**AIM OF THE EXERCISE:** From the material below, copy every line in which the word "generating" occurs.

--------

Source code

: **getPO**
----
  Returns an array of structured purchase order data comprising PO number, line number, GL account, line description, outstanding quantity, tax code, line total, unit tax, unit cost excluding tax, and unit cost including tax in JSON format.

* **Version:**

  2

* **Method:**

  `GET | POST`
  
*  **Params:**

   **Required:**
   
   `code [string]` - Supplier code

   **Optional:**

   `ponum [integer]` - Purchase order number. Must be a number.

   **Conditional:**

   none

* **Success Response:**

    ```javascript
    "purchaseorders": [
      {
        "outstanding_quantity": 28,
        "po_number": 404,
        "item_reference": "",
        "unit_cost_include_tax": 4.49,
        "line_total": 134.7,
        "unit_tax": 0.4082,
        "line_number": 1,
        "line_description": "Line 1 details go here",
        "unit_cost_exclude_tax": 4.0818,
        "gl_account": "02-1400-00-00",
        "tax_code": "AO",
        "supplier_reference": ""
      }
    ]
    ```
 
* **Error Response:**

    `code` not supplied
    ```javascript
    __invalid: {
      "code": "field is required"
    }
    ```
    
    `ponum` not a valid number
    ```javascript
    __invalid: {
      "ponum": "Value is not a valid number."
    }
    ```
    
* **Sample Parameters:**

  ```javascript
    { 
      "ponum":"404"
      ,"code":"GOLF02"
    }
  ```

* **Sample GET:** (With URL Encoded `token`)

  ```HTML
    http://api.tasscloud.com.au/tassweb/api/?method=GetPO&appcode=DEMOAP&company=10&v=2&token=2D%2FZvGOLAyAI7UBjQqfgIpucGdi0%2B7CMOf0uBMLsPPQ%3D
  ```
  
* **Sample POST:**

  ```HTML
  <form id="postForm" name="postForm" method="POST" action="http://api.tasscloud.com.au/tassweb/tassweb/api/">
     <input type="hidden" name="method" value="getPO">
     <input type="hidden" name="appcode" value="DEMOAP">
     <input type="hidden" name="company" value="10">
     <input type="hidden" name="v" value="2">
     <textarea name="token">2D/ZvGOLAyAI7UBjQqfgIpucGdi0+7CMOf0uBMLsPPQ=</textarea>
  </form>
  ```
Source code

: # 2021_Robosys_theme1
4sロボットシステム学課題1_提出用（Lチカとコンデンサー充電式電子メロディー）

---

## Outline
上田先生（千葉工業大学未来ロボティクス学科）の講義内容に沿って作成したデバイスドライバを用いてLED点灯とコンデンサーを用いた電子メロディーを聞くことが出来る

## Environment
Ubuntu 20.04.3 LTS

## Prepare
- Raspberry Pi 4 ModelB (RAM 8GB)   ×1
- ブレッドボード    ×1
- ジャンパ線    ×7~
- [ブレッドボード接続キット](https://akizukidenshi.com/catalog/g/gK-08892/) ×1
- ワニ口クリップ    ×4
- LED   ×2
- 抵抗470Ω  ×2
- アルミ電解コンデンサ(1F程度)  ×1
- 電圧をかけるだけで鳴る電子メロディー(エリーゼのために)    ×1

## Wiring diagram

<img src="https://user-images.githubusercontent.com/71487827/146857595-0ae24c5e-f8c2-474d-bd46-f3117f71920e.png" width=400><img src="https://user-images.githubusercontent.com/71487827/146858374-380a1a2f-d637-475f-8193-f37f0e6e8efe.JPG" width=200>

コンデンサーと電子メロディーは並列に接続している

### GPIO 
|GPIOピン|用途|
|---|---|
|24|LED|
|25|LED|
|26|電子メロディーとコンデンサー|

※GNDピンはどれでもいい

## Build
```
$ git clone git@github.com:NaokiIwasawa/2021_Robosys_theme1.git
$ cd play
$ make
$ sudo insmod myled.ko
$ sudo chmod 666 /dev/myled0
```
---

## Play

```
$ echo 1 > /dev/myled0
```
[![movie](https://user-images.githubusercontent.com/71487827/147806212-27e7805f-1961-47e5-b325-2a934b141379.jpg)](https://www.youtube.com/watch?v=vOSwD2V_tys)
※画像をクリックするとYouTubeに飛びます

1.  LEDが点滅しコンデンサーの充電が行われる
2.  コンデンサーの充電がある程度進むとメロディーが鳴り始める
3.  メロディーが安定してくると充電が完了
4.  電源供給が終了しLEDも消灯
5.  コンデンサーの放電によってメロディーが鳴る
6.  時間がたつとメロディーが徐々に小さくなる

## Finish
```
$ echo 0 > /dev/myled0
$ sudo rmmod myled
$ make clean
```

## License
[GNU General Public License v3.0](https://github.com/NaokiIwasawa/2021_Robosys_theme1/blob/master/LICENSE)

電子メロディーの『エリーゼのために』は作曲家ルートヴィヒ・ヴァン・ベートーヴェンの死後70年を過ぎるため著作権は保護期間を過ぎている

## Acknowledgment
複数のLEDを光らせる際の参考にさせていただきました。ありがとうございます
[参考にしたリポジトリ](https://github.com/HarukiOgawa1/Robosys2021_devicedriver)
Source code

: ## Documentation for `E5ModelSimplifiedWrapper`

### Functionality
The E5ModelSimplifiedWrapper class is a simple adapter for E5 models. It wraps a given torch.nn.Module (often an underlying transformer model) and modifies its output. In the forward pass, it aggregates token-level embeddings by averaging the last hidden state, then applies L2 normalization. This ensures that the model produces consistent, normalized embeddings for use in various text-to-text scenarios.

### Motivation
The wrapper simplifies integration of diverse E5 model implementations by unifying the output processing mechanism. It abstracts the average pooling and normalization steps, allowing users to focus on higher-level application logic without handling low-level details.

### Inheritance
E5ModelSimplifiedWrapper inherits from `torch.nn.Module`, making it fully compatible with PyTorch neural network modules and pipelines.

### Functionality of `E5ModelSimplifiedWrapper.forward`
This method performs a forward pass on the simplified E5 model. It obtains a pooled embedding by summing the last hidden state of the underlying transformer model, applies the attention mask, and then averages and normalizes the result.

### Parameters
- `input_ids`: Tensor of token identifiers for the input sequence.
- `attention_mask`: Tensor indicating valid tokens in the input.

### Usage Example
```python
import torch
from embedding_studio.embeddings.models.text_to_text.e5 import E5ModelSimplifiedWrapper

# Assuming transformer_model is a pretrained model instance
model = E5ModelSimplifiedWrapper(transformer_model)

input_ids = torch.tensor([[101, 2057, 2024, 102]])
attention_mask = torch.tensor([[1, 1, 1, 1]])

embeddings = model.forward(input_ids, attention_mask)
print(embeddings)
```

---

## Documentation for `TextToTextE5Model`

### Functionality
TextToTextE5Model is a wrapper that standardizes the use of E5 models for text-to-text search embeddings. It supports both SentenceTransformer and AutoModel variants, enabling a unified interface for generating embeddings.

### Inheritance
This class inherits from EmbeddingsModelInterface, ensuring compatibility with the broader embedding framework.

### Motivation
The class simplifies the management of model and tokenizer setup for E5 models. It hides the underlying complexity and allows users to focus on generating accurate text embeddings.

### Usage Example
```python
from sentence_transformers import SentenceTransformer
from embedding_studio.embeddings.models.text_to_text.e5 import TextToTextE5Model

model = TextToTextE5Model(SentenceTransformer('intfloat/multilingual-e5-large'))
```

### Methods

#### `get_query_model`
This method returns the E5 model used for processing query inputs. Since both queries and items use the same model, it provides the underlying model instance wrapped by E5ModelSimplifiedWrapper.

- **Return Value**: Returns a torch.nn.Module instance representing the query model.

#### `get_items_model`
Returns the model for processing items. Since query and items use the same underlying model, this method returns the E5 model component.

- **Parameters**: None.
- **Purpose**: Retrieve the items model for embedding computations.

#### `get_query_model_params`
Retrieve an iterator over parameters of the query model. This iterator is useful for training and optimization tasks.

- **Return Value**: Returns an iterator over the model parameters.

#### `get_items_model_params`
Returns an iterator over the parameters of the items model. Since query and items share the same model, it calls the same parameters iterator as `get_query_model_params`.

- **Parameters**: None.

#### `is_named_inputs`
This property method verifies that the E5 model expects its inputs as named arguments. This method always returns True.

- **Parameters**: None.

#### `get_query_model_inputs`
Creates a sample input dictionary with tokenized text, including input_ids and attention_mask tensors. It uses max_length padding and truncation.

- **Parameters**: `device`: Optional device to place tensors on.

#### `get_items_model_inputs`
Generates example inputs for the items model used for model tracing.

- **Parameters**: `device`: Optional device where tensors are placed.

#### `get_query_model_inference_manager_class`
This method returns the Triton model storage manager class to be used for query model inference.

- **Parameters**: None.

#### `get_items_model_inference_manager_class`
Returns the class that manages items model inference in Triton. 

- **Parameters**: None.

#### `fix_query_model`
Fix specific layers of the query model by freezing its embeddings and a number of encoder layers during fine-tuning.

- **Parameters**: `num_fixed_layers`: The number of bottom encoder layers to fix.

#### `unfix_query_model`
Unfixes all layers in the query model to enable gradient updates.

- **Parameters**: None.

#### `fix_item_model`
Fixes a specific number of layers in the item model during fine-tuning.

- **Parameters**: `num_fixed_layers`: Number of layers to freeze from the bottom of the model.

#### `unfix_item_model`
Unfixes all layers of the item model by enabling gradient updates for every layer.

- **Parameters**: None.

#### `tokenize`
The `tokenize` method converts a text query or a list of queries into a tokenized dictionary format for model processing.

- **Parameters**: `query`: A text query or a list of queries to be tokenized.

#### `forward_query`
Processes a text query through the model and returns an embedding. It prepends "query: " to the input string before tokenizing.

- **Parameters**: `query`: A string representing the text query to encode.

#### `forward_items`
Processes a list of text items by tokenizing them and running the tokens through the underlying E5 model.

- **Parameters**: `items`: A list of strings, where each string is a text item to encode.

--------

**REPLY:**
TextToTextE5Model is a wrapper that standardizes the use of E5 models for text-to-text search embeddings. It supports both SentenceTransformer and AutoModel variants, enabling a unified interface for generating embeddings.
The class simplifies the management of model and tokenizer setup for E5 models. It hides the underlying complexity and allows users to focus on generating accurate text embeddings.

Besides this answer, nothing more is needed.